Le professeur Lyesse Laloui, directeur du Laboratoire de mécanique des sols de l’EPFL et de la Section de Génie civil, a été élu en janvier membre de l’Académie suisse des sciences techniques. Une consécration pour cet ingénieur touche-à-tout, qui a fait de l’interdisciplinarité l’un des atouts de ses nombreuses recherches en géomécanique dans les domaines de l’environnement, des énergies renouvelables, ou encore du stockage du CO2.

Au second étage du bâtiment « Génie Civil » de l’EPFL, un trombinoscope affiché en bonne place présente les visages enjoués des 29 membres du Laboratoire de mécanique des sols (LMS). C’est « L’équipe du Prof. Laloui », le directeur du LMS, qui s’est entouré de collaboratrices et collaborateurs dévoués et passionnés, comme lui, par leur travail. Une nécessité pour l’ingénieur en géomécanique, engagé à fond dans une multitude de projets interdisciplinaires qui lui demandent une attention de tous les instants. 

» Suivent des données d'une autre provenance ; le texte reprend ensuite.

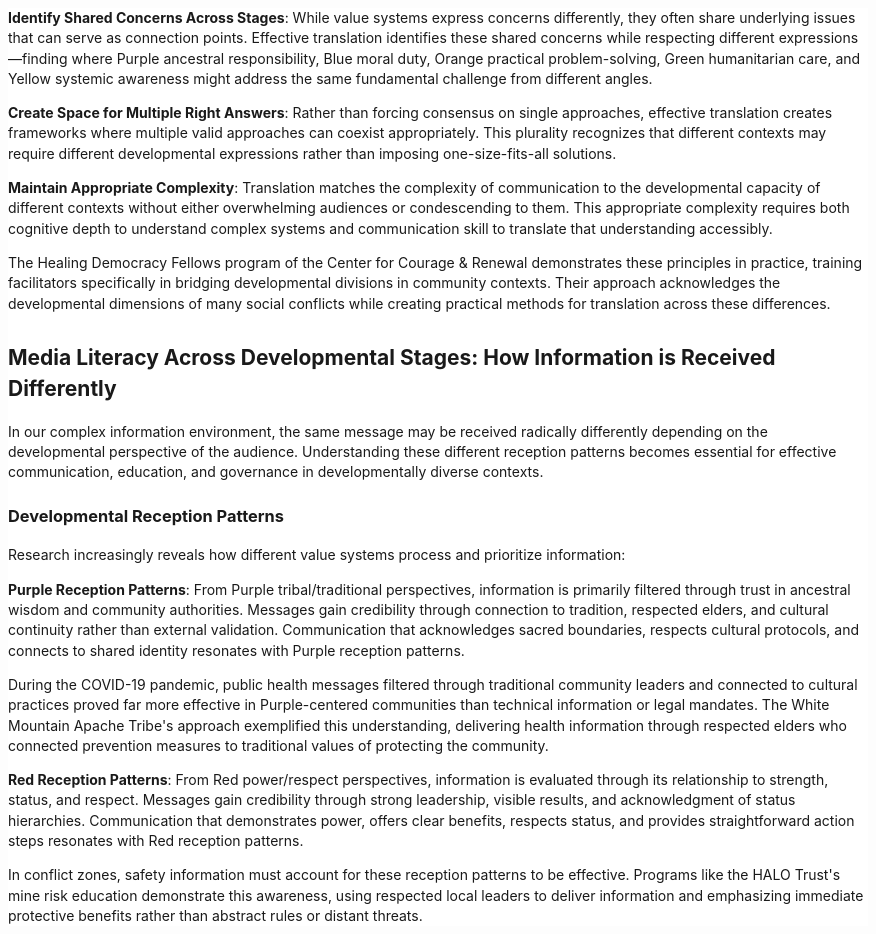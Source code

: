 **Identify Shared Concerns Across Stages**: While value systems express concerns differently, they often share underlying issues that can serve as connection points. Effective translation identifies these shared concerns while respecting different expressions—finding where Purple ancestral responsibility, Blue moral duty, Orange practical problem-solving, Green humanitarian care, and Yellow systemic awareness might address the same fundamental challenge from different angles.

**Create Space for Multiple Right Answers**: Rather than forcing consensus on single approaches, effective translation creates frameworks where multiple valid approaches can coexist appropriately. This plurality recognizes that different contexts may require different developmental expressions rather than imposing one-size-fits-all solutions.

**Maintain Appropriate Complexity**: Translation matches the complexity of communication to the developmental capacity of different contexts without either overwhelming audiences or condescending to them. This appropriate complexity requires both cognitive depth to understand complex systems and communication skill to translate that understanding accessibly.

The Healing Democracy Fellows program of the Center for Courage & Renewal demonstrates these principles in practice, training facilitators specifically in bridging developmental divisions in community contexts. Their approach acknowledges the developmental dimensions of many social conflicts while creating practical methods for translation across these differences.

## Media Literacy Across Developmental Stages: How Information is Received Differently

In our complex information environment, the same message may be received radically differently depending on the developmental perspective of the audience. Understanding these different reception patterns becomes essential for effective communication, education, and governance in developmentally diverse contexts.

### Developmental Reception Patterns

Research increasingly reveals how different value systems process and prioritize information:

**Purple Reception Patterns**: From Purple tribal/traditional perspectives, information is primarily filtered through trust in ancestral wisdom and community authorities. Messages gain credibility through connection to tradition, respected elders, and cultural continuity rather than external validation. Communication that acknowledges sacred boundaries, respects cultural protocols, and connects to shared identity resonates with Purple reception patterns.

During the COVID-19 pandemic, public health messages filtered through traditional community leaders and connected to cultural practices proved far more effective in Purple-centered communities than technical information or legal mandates. The White Mountain Apache Tribe's approach exemplified this understanding, delivering health information through respected elders who connected prevention measures to traditional values of protecting the community.

**Red Reception Patterns**: From Red power/respect perspectives, information is evaluated through its relationship to strength, status, and respect. Messages gain credibility through strong leadership, visible results, and acknowledgment of status hierarchies. Communication that demonstrates power, offers clear benefits, respects status, and provides straightforward action steps resonates with Red reception patterns.

In conflict zones, safety information must account for these reception patterns to be effective. Programs like the HALO Trust's mine risk education demonstrate this awareness, using respected local leaders to deliver information and emphasizing immediate protective benefits rather than abstract rules or distant threats.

Fondateur et codirigeant de plusieurs start-ups, auteur d’une dizaine de livres, directeur de la Section de Génie civil de l’EPFL ou encore, jusqu’à récemment, professeur dans deux autres universités, aux États-Unis et en Chine… Difficile d’imaginer, de l’extérieur, comment Lyesse Laloui parvient à être si investi dans plusieurs directions sans jamais perdre le nord. « Il n’y a pas de miracle, le volume de travail est considérable ! sourit-il. Il faut aussi être bien entouré, avoir des équipes efficaces, qui s’engagent autant qu’on s’engage soi-même. Ça m’aide beaucoup d’avoir ce genre de personnes qui m’entourent. Seul, je ne pourrais pas y arriver. »

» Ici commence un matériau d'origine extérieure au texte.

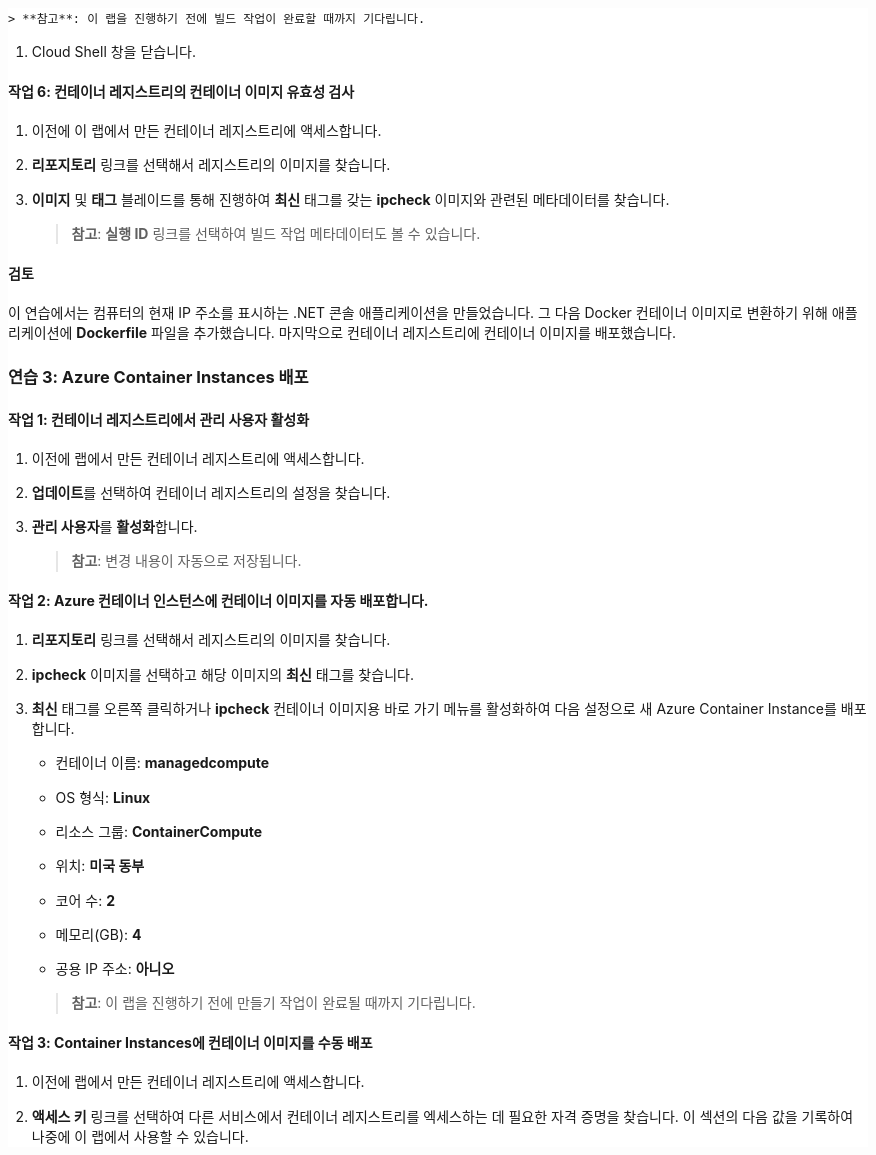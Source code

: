     > **참고**: 이 랩을 진행하기 전에 빌드 작업이 완료할 때까지 기다립니다.

1.  Cloud Shell 창을 닫습니다.

#### 작업 6: 컨테이너 레지스트리의 컨테이너 이미지 유효성 검사

1.  이전에 이 랩에서 만든 컨테이너 레지스트리에 액세스합니다.

1.  **리포지토리** 링크를 선택해서 레지스트리의 이미지를 찾습니다.

1.  **이미지** 및 **태그** 블레이드를 통해 진행하여 **최신** 태그를 갖는 **ipcheck** 이미지와 관련된 메타데이터를 찾습니다.

    > **참고**: **실행 ID** 링크를 선택하여 빌드 작업 메타데이터도 볼 수 있습니다.

#### 검토

이 연습에서는 컴퓨터의 현재 IP 주소를 표시하는 .NET 콘솔 애플리케이션을 만들었습니다. 그 다음 Docker 컨테이너 이미지로 변환하기 위해 애플리케이션에 **Dockerfile** 파일을 추가했습니다. 마지막으로 컨테이너 레지스트리에 컨테이너 이미지를 배포했습니다.

### 연습 3: Azure Container Instances 배포

#### 작업 1: 컨테이너 레지스트리에서 관리 사용자 활성화

1.  이전에 랩에서 만든 컨테이너 레지스트리에 액세스합니다.

1.  **업데이트**를 선택하여 컨테이너 레지스트리의 설정을 찾습니다.

1.  **관리 사용자**를 **활성화**합니다.
    
    > **참고**: 변경 내용이 자동으로 저장됩니다.

#### 작업 2: Azure 컨테이너 인스턴스에 컨테이너 이미지를 자동 배포합니다.

1.  **리포지토리** 링크를 선택해서 레지스트리의 이미지를 찾습니다.

1.  **ipcheck** 이미지를 선택하고 해당 이미지의 **최신** 태그를 찾습니다.

1.  **최신** 태그를 오른쪽 클릭하거나 **ipcheck** 컨테이너 이미지용 바로 가기 메뉴를 활성화하여 다음 설정으로 새 Azure Container Instance를 배포합니다.
    
    - 컨테이너 이름: **managedcompute**

    - OS 형식: **Linux**

    - 리소스 그룹: **ContainerCompute**

    - 위치: **미국 동부**

    - 코어 수: **2**

    - 메모리(GB): **4**

    - 공용 IP 주소: **아니오** 

    > **참고**: 이 랩을 진행하기 전에 만들기 작업이 완료될 때까지 기다립니다.

#### 작업 3: Container Instances에 컨테이너 이미지를 수동 배포

1.  이전에 랩에서 만든 컨테이너 레지스트리에 액세스합니다.

1.  **액세스 키** 링크를 선택하여 다른 서비스에서 컨테이너 레지스트리를 엑세스하는 데 필요한 자격 증명을 찾습니다. 이 섹션의 다음 값을 기록하여 나중에 이 랩에서 사용할 수 있습니다.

Précurseur dans son domaine

Arrivé en Suisse en 1994 avec une thèse en mécanique des sols obtenue à l’École centrale de Paris, Lyesse Laloui, natif de Skikda en Algérie, n’a plus quitté les rives du lac Léman. A l’EPFL, où il est devenu professeur titulaire en 2006, il a développé au fil des années ses propres axes de recherche dans des domaines divers et s’est vite fait connaître come un précurseur dans de nombreux domaines, doublé d’un bourreau du travail. « C’est la personne la plus ‘hard worker’ que je connaisse. Il a la capacité de développer un volume incroyable de travail », confie le Dr. Alessio Ferrari, adjoint scientifique du LMS et collègue depuis plus de dix ans de Lyesse Laloui. « Discuter avec lui de la mécanique des sols, c’est être projeté dans le futur de notre discipline. Quand je suis arrivé à l’EPFL, j’ai entendu parler pour la première fois, avec lui, de thèmes qui sont aujourd’hui parmi les plus avancés de notre domaine. »

Lyesse Laloui su rle campus de l'EPFL. © ZUZANNA ADAMCZEWSKA-BOLLE

Lyesse Laloui a notamment été parmi les premiers à s’intéresser, pendant ses études à Paris, à l’enfouissement des déchets nucléaires. Il a aussi développé des recherches novatrices sur la séquestration souterraine du CO2, qui permet de capter et maintenir dans des couches géologiques hermétiques les émissions anthropiques de ce gaz à effet de serre. Toujours dans l’interdisciplinarité, il travaille aussi avec son groupe sur la production d’énergie grâce à la géothermie et la technologie des géostructures énergétiques, permettant aux bâtiments de générer leurs propres besoins. 

Fibre multidisciplinaire

« Nous avons une mission vis-à-vis de la Suisse, mais aussi de la planète », affirme Lyesse Laloui. Sensible aux problématiques environnementales, il a développé des axes de recherche sur les technologies permettant d’éviter les pollutions ou, à défaut, de mieux les gérer. « Nous avons inventé un bio-ciment qui a les caractéristiques mécaniques et la même résistance que le ciment conventionnel, sauf qu’il est produit avec des bactéries, sans émissions de CO2, et qu’il est plus efficace, avec une prise rapide », explique-t-il. La start-up de l’EPFL Medusoil qu’il a fondé pour la production de ce bio-ciment vient d’ailleurs de lever deux millions de Francs pour étendre ses activités. Enfin, le chercheur s’intéresse aux dangers naturels comme les glissements de terrain, les coulées de débris ou la stabilité des pentes, thématiques bien présentes en Suisse. « Il a fait l’agenda, au niveau international, des sujets dans notre discipline. Et je ne dis pas ça parce que je travaille aussi à l’EPFL ! », plaisante Alessio Ferrari.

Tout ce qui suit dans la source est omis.